Summer Peanut Butter
Few things fill my memory with delight as does the memory of those peanut butter sandwiches we received at summer school
From age five to about age eight, I went to summer school.
This was not a regular summer school used to make up lost time or work.
My siblings went too. It took place at the school building of All Saints Church in Hammond.
I don’t think it was formally connected to my regular school, save for some of my regular teachers who happened to work there. It was more of a summer camp. We’d do some reading and writing, but we also played outside in the parking lot. And we’d go on great field trips. I first went to the Sears Tower on one of those trips. We also went to the John Hancock Building and Lincoln Park Zoo, among other places in Chicago.
We’d get bused there and brought home daily for a big chunk of the summer. The building no longer exists. It went the way of most things in Downtown Hammond. It fell out of use, sat empty for a few years, and then was bulldozed to the ground. All that sits there now is an empty lot. All Saints Church is still there, and the public library sits across the street. The store and parade scene in A Christmas Story portrays what Downtown Hammond once was. That buzz of life has been gone for decades now.
I miss those magical summers of play and field trips, but what I miss most from that school is their peanut butter sandwiches. They were usually part of our lunch, served up at least once a week. No jelly. No jam. Nothing, but bread and peanut butter. Maybe it had butter, and just a touch of extra sugar to caramelize the exterior.
They weren’t particularly fancy or out of the norm.
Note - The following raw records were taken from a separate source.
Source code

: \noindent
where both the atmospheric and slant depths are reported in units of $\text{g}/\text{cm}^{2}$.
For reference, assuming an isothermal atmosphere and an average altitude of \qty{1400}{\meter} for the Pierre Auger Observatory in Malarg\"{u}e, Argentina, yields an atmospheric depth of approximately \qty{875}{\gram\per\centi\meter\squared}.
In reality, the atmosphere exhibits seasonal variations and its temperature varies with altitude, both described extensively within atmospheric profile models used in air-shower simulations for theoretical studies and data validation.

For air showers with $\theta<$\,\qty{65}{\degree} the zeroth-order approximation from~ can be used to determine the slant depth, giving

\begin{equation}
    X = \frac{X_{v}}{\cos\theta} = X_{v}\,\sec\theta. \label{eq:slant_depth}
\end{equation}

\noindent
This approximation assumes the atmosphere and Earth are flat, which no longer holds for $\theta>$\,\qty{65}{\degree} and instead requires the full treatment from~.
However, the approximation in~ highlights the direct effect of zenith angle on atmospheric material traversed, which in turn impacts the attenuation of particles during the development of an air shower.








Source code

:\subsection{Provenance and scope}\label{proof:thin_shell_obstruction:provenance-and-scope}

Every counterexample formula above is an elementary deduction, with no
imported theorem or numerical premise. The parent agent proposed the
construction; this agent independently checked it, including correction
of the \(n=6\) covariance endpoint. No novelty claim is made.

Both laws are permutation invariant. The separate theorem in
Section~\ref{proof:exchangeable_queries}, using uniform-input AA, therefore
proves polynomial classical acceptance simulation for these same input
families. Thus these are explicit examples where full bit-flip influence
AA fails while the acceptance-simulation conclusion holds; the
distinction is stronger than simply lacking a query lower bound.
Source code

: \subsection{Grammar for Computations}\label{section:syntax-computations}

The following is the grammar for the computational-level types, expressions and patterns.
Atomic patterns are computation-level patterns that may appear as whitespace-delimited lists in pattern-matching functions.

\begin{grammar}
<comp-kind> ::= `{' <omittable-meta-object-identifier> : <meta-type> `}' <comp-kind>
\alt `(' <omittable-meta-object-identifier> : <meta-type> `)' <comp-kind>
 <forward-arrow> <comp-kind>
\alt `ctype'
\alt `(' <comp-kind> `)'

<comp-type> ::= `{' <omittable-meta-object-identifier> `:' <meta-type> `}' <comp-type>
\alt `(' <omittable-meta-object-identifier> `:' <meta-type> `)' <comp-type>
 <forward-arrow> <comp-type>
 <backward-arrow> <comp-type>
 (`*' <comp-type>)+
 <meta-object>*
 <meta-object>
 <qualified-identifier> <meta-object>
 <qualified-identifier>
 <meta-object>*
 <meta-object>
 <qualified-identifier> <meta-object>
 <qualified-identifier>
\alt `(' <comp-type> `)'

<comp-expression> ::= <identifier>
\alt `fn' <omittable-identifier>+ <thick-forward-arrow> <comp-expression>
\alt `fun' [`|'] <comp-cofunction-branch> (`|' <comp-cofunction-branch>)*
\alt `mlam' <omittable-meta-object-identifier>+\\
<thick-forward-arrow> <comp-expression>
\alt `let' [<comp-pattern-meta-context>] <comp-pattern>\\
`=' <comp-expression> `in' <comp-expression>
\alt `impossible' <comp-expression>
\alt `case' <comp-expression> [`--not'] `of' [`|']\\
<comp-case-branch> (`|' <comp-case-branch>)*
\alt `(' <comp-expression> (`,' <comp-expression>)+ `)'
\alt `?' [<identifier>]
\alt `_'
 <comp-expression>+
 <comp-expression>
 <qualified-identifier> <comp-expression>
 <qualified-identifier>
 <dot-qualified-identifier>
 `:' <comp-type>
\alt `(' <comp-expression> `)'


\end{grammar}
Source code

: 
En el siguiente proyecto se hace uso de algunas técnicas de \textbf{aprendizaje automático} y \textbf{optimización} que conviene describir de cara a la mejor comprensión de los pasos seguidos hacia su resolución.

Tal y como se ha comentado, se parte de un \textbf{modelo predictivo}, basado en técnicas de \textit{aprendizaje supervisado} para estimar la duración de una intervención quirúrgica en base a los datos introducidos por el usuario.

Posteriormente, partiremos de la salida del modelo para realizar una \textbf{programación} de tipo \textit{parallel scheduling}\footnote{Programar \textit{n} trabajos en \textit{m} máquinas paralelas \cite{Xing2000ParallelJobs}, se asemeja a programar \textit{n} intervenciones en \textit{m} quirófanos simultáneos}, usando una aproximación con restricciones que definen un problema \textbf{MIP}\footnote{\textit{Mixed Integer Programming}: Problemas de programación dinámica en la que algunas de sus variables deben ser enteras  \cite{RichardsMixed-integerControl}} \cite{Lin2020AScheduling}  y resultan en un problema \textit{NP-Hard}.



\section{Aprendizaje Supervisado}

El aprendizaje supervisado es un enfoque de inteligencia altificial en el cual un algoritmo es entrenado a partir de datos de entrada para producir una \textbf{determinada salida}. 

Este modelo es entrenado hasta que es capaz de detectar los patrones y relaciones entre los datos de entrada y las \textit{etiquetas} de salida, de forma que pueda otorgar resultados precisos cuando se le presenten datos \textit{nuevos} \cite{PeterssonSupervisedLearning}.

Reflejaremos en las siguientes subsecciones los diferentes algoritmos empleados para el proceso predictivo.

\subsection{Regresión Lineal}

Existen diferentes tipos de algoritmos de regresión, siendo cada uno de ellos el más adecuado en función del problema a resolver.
I know for sure now that the bread never saw a toaster. The sandwiches were probably prepared in the style of a grilled cheese sandwich, only instead of cheese, it was, well, peanut butter. And maybe the cooks used butter. I don’t know. I didn’t know enough about cooking then to even attempt to make them at home. With time, I tried. My mind always traveled back to that basement lunch room where the gaggle of sweaty kids crowded into the line. If I smelled the peanut butter sandwiches, my heart would sing. I would take my tray to my table and eat those sandwiches piece by piece, enjoying every single bite.
I have never been able to find similar sandwiches anywhere. And I have never been able to replicate them. God knows I’ve tried.